# Axolotls



## aeri (Sep 9, 2007)




----------



## Will (Jul 24, 2008)

Great pics of some fat axolotls. The one on the bridge is hilarious.


----------



## Kerohime (Jan 10, 2011)

Omg! Sooo cute!


----------



## shark (Jan 28, 2009)

nice to see i think i got the same substrate you got em in....what kind of pellets are those?


----------



## Gts-ter (Jan 11, 2011)

where do u buy them?


----------



## Kerohime (Jan 10, 2011)

Woooopah!


----------



## aeri (Sep 9, 2007)

they're quite fat i love them
the bridge picture she's actually sleeping. but ever since i added sand she hasn't been up there much

the pellets in the picture are hikari lionhead sinking pellets
there's some hikari sinking cichlid mini pellets somewhere too

i've been looking for them for years and big als happened to have a random special of axolotls. they kept them in poor conditions with warm water and gravel. a bunch died and all of them had bellies full of gravel (they inhale mouthfuls to eat). all of mine shat out black gravel for a good 4 months until they stopped luckily.

i know menagerie gets shipments once in a while. you can give them a call.


----------



## Gts-ter (Jan 11, 2011)

interesting I'll do some research as I know nothing about them.
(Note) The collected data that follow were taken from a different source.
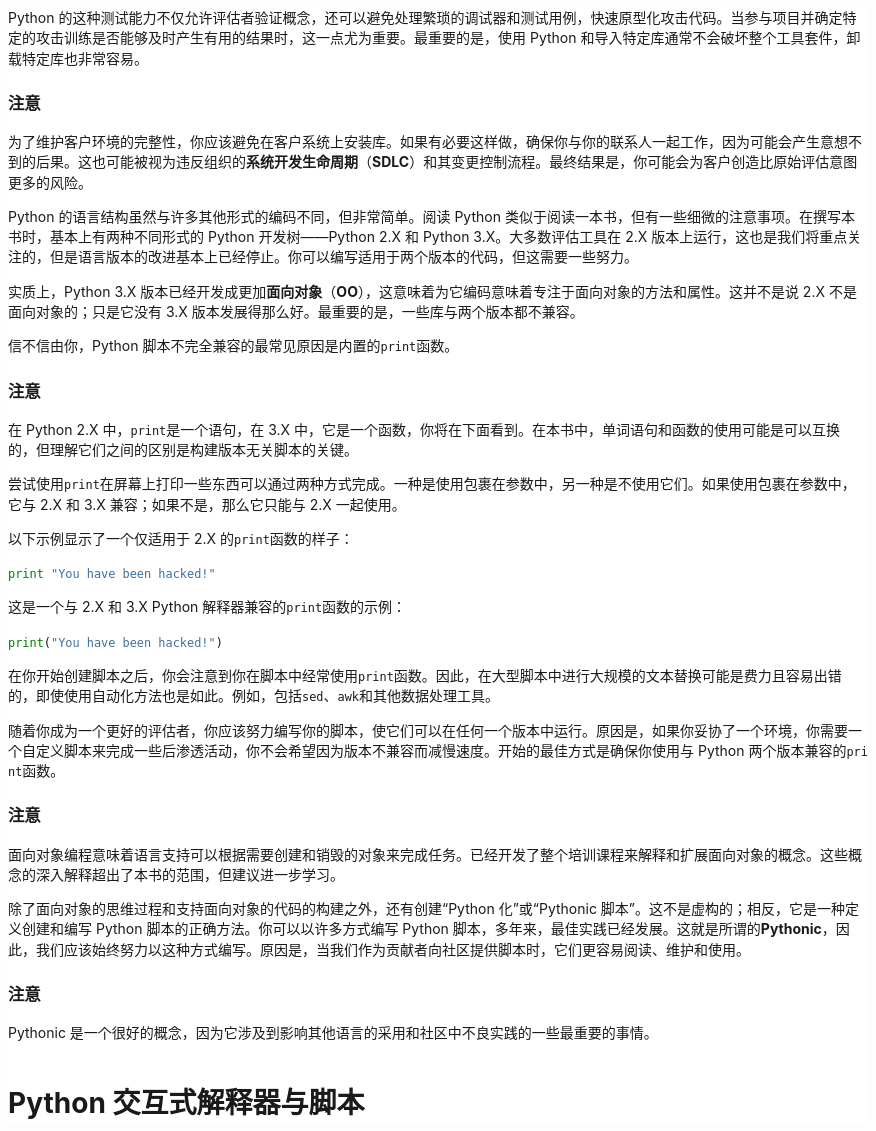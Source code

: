 Python 的这种测试能力不仅允许评估者验证概念，还可以避免处理繁琐的调试器和测试用例，快速原型化攻击代码。当参与项目并确定特定的攻击训练是否能够及时产生有用的结果时，这一点尤为重要。最重要的是，使用 Python 和导入特定库通常不会破坏整个工具套件，卸载特定库也非常容易。

### 注意

为了维护客户环境的完整性，你应该避免在客户系统上安装库。如果有必要这样做，确保你与你的联系人一起工作，因为可能会产生意想不到的后果。这也可能被视为违反组织的**系统开发生命周期**（**SDLC**）和其变更控制流程。最终结果是，你可能会为客户创造比原始评估意图更多的风险。

Python 的语言结构虽然与许多其他形式的编码不同，但非常简单。阅读 Python 类似于阅读一本书，但有一些细微的注意事项。在撰写本书时，基本上有两种不同形式的 Python 开发树——Python 2.X 和 Python 3.X。大多数评估工具在 2.X 版本上运行，这也是我们将重点关注的，但是语言版本的改进基本上已经停止。你可以编写适用于两个版本的代码，但这需要一些努力。

实质上，Python 3.X 版本已经开发成更加**面向对象**（**OO**），这意味着为它编码意味着专注于面向对象的方法和属性。这并不是说 2.X 不是面向对象的；只是它没有 3.X 版本发展得那么好。最重要的是，一些库与两个版本都不兼容。

信不信由你，Python 脚本不完全兼容的最常见原因是内置的`print`函数。

### 注意

在 Python 2.X 中，`print`是一个语句，在 3.X 中，它是一个函数，你将在下面看到。在本书中，单词语句和函数的使用可能是可以互换的，但理解它们之间的区别是构建版本无关脚本的关键。

尝试使用`print`在屏幕上打印一些东西可以通过两种方式完成。一种是使用包裹在参数中，另一种是不使用它们。如果使用包裹在参数中，它与 2.X 和 3.X 兼容；如果不是，那么它只能与 2.X 一起使用。

以下示例显示了一个仅适用于 2.X 的`print`函数的样子：

```py
print "You have been hacked!"

```

这是一个与 2.X 和 3.X Python 解释器兼容的`print`函数的示例：

```py
print("You have been hacked!")

```

在你开始创建脚本之后，你会注意到你在脚本中经常使用`print`函数。因此，在大型脚本中进行大规模的文本替换可能是费力且容易出错的，即使使用自动化方法也是如此。例如，包括`sed`、`awk`和其他数据处理工具。

随着你成为一个更好的评估者，你应该努力编写你的脚本，使它们可以在任何一个版本中运行。原因是，如果你妥协了一个环境，你需要一个自定义脚本来完成一些后渗透活动，你不会希望因为版本不兼容而减慢速度。开始的最佳方式是确保你使用与 Python 两个版本兼容的`print`函数。

### 注意

面向对象编程意味着语言支持可以根据需要创建和销毁的对象来完成任务。已经开发了整个培训课程来解释和扩展面向对象的概念。这些概念的深入解释超出了本书的范围，但建议进一步学习。

除了面向对象的思维过程和支持面向对象的代码的构建之外，还有创建“Python 化”或“Pythonic 脚本”。这不是虚构的；相反，它是一种定义创建和编写 Python 脚本的正确方法。你可以以许多方式编写 Python 脚本，多年来，最佳实践已经发展。这就是所谓的**Pythonic**，因此，我们应该始终努力以这种方式编写。原因是，当我们作为贡献者向社区提供脚本时，它们更容易阅读、维护和使用。

### 注意

Pythonic 是一个很好的概念，因为它涉及到影响其他语言的采用和社区中不良实践的一些最重要的事情。

# Python 交互式解释器与脚本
Thanks


----------



## Kerohime (Jan 10, 2011)

any plans on breeding them?


----------



## ChuckRum (Sep 11, 2010)

I used to have axols, but got rid of them cause my house is warm and i had to have a fan blowing over the top of my tank 24/7 to keep the temp down making me add water daily so it became a pain in the butt, i still miss them though. one thing i love about them is that they eat ANYTHING. i used to feed mine crickets, bloodworms, meal worms, nightcrawlers, fish pellets by hand, algae wafers, and feeder fish. you should try the NLS amphibian formula, i never tried but apparently super healthy for them .


----------



## aeri (Sep 9, 2007)

they haven't bred for me yet. but if they do i wouldn't mind

i didn't know nls had an amphibian formula, do they sell this at big als?
i heard one method to keep the temp down is to ice a water bottle and float it in the tank.


----------



## aeri (Sep 9, 2007)

full tank shot


----------



## ChuckRum (Sep 11, 2010)

aeri said:


> they haven't bred for me yet. but if they do i wouldn't mind
> 
> i didn't know nls had an amphibian formula, do they sell this at big als?
> i heard one method to keep the temp down is to ice a water bottle and float it in the tank.
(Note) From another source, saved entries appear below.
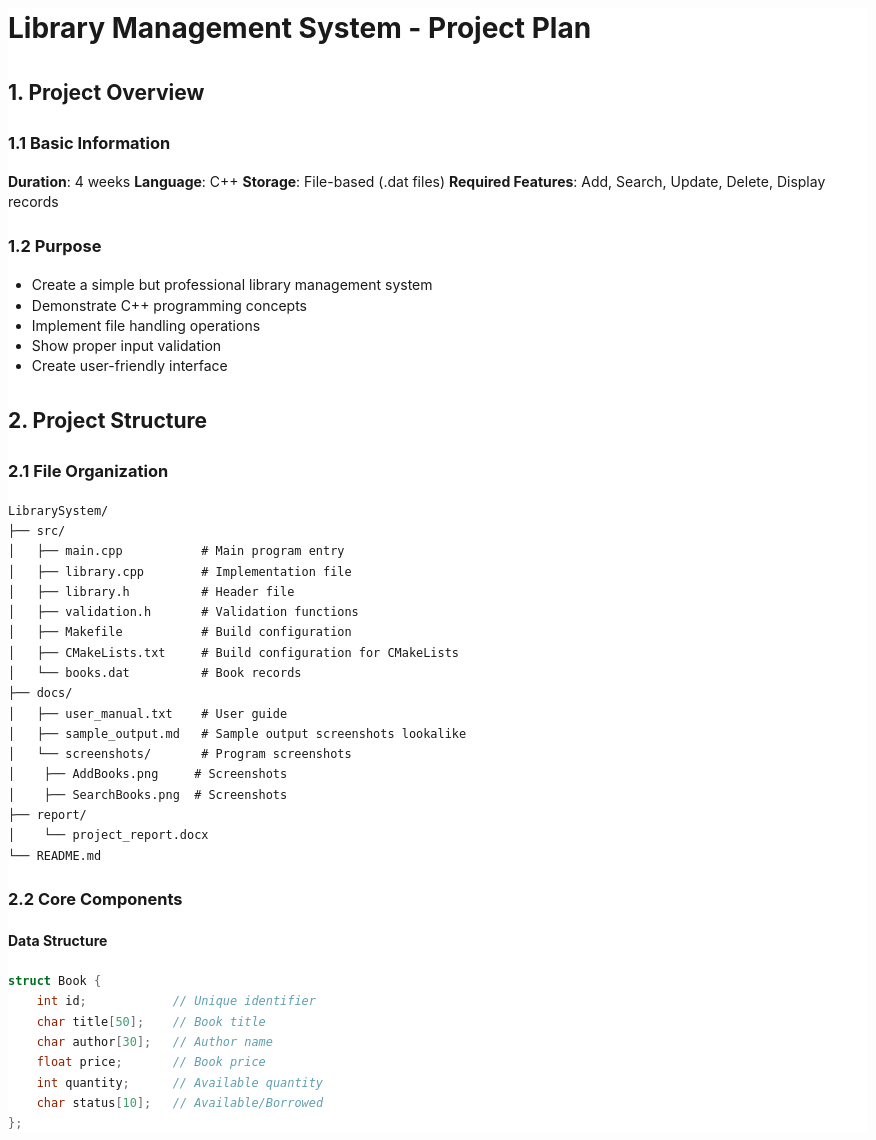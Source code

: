 # Library Management System - Project Plan

## 1. Project Overview

### 1.1 Basic Information
**Duration**: 4 weeks
**Language**: C++
**Storage**: File-based (.dat files)
**Required Features**: Add, Search, Update, Delete, Display records

### 1.2 Purpose
- Create a simple but professional library management system
- Demonstrate C++ programming concepts
- Implement file handling operations
- Show proper input validation
- Create user-friendly interface

## 2. Project Structure

### 2.1 File Organization
```
LibrarySystem/
├── src/
│   ├── main.cpp           # Main program entry
│   ├── library.cpp        # Implementation file
│   ├── library.h          # Header file
│   ├── validation.h       # Validation functions
│   ├── Makefile           # Build configuration
│   ├── CMakeLists.txt     # Build configuration for CMakeLists
│   └── books.dat          # Book records
├── docs/
│   ├── user_manual.txt    # User guide
│   ├── sample_output.md   # Sample output screenshots lookalike
│   └── screenshots/       # Program screenshots
│    ├── AddBooks.png     # Screenshots
│    ├── SearchBooks.png  # Screenshots         
├── report/
│    └── project_report.docx
└── README.md             
```

### 2.2 Core Components

#### Data Structure
```cpp
struct Book {
    int id;            // Unique identifier
    char title[50];    // Book title
    char author[30];   // Author name
    float price;       // Book price
    int quantity;      // Available quantity
    char status[10];   // Available/Borrowed
};
```
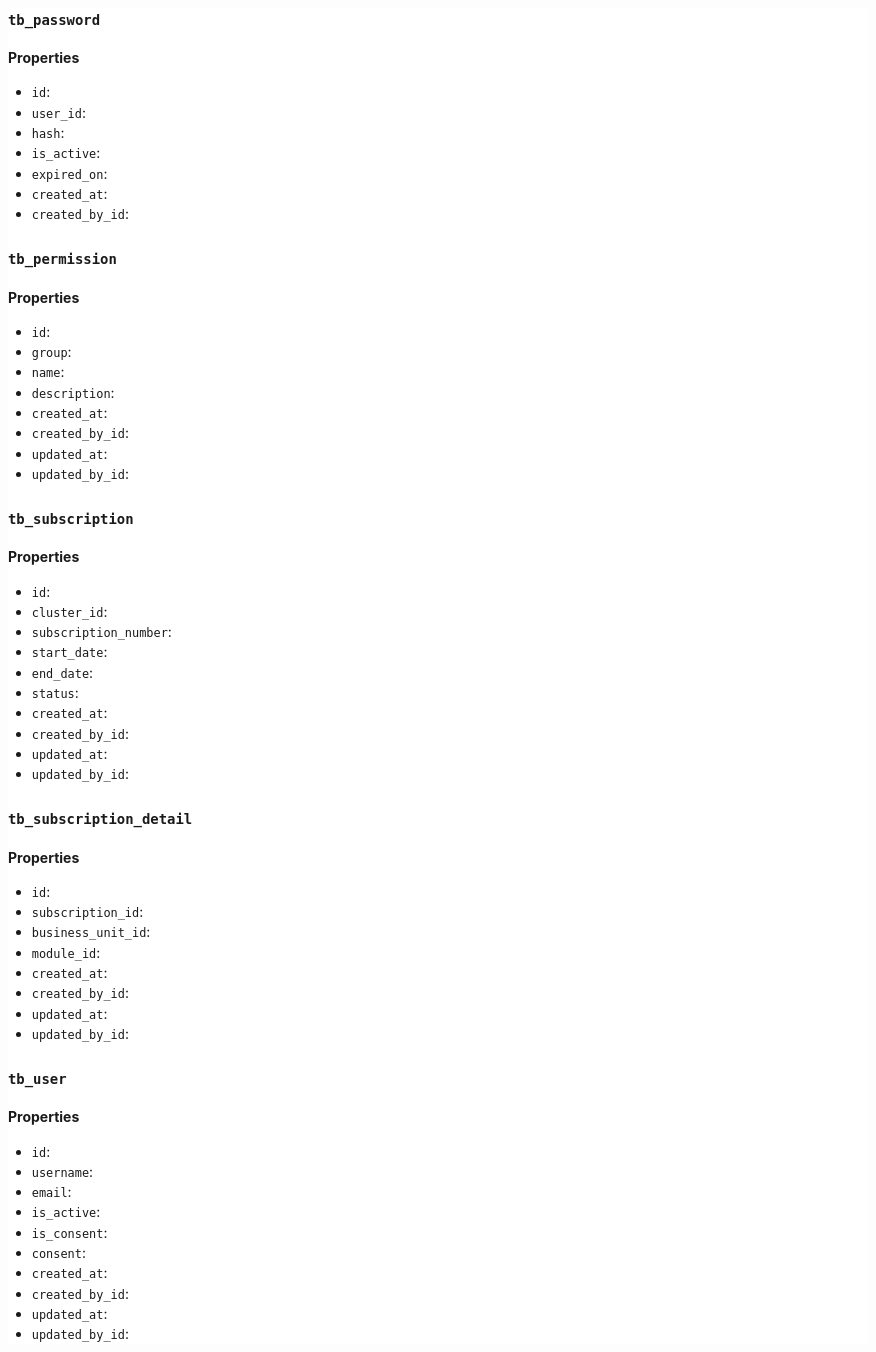 ### `tb_password`

**Properties**
  - `id`: 
  - `user_id`: 
  - `hash`: 
  - `is_active`: 
  - `expired_on`: 
  - `created_at`: 
  - `created_by_id`: 

### `tb_permission`

**Properties**
  - `id`: 
  - `group`: 
  - `name`: 
  - `description`: 
  - `created_at`: 
  - `created_by_id`: 
  - `updated_at`: 
  - `updated_by_id`: 

### `tb_subscription`

**Properties**
  - `id`: 
  - `cluster_id`: 
  - `subscription_number`: 
  - `start_date`: 
  - `end_date`: 
  - `status`: 
  - `created_at`: 
  - `created_by_id`: 
  - `updated_at`: 
  - `updated_by_id`: 

### `tb_subscription_detail`

**Properties**
  - `id`: 
  - `subscription_id`: 
  - `business_unit_id`: 
  - `module_id`: 
  - `created_at`: 
  - `created_by_id`: 
  - `updated_at`: 
  - `updated_by_id`: 

### `tb_user`

**Properties**
  - `id`: 
  - `username`: 
  - `email`: 
  - `is_active`: 
  - `is_consent`: 
  - `consent`: 
  - `created_at`: 
  - `created_by_id`: 
  - `updated_at`: 
  - `updated_by_id`:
no no in store, you can order from big als online i think.


----------



## Gts-ter (Jan 11, 2011)

i found some yesterday for $150 is that how much they go for?


----------



## pat3612 (Jan 29, 2008)

BALs Barrie had them on for 29.99 no way would I pay 150.00 thats nuts


----------



## Gts-ter (Jan 11, 2011)

yea i thought that was expensive...it was at aqua pets


----------



## aeri (Sep 9, 2007)

the one at aquapets last i checked was the gfp type
they glow in the dark so they'd fetch a higher price


----------



## Kerohime (Jan 10, 2011)

I didnt think it was legal to sell GFP organisms in the pet trade.


----------



## shark (Jan 28, 2009)

check em out


----------



## TBemba (Jan 11, 2010)

shark said:


> check em out


Cool, I wish they could figure out how to do this with dog poop!!! (Glow in the dark)
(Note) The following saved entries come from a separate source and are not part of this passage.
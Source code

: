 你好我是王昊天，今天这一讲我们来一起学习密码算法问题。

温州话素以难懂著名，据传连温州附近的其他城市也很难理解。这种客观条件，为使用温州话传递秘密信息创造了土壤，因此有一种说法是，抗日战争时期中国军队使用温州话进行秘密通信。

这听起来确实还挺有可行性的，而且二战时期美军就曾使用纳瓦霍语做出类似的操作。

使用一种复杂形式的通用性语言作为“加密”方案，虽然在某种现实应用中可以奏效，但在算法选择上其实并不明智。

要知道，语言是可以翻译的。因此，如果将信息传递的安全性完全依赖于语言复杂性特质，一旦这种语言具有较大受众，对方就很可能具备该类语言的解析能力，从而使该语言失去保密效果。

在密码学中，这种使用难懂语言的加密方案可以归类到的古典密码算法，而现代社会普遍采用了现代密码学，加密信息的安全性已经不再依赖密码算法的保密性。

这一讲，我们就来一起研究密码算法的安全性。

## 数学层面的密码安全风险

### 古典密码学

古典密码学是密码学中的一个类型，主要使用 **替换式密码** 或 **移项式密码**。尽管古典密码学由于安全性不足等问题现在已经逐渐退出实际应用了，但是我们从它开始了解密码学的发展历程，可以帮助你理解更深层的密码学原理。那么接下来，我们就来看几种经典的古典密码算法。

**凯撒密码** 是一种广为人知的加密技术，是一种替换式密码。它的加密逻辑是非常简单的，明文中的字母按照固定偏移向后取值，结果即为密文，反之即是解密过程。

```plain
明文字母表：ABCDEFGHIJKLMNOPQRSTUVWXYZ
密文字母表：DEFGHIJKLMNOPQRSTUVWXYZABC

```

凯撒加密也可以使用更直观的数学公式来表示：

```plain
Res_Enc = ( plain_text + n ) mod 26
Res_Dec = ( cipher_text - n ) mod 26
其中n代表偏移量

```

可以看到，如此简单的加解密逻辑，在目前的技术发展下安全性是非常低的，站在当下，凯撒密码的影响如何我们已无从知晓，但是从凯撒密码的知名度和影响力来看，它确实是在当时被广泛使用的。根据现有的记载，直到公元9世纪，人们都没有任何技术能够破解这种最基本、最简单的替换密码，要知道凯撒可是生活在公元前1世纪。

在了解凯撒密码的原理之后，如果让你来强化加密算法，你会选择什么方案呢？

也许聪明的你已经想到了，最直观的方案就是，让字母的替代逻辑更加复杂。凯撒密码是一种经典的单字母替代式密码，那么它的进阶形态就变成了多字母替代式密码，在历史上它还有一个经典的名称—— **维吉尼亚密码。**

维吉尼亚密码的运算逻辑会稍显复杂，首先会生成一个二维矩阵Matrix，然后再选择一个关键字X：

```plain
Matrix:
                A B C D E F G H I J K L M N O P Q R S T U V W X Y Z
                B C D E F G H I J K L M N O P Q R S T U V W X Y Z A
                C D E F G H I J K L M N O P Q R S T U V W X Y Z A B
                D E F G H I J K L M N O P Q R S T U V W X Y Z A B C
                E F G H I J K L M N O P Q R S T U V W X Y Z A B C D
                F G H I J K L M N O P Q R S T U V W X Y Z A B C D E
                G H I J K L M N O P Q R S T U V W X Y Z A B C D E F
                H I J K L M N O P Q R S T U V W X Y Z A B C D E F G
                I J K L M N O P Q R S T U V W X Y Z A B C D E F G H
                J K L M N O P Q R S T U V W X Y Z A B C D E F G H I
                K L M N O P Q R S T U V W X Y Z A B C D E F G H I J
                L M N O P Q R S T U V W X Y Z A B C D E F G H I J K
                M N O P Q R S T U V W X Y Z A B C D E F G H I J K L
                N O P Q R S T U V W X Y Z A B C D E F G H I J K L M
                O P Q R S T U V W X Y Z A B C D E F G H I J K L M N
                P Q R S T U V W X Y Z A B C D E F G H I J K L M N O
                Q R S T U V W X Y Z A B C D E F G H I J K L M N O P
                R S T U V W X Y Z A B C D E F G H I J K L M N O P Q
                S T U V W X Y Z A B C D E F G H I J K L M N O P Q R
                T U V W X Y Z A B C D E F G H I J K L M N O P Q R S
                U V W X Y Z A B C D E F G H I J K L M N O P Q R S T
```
It would make it easier to avoid "it" in the dark and the neighbours place would be all lit up


----------



## Kerohime (Jan 10, 2011)

TBemba said:


> Cool, I wish they could figure out how to do this with dog poop!!! (Glow in the dark)
> 
> It would make it easier to avoid "it" in the dark and the neighbours place would be all lit up


I usually stay on lit paths. That works pretty well.


----------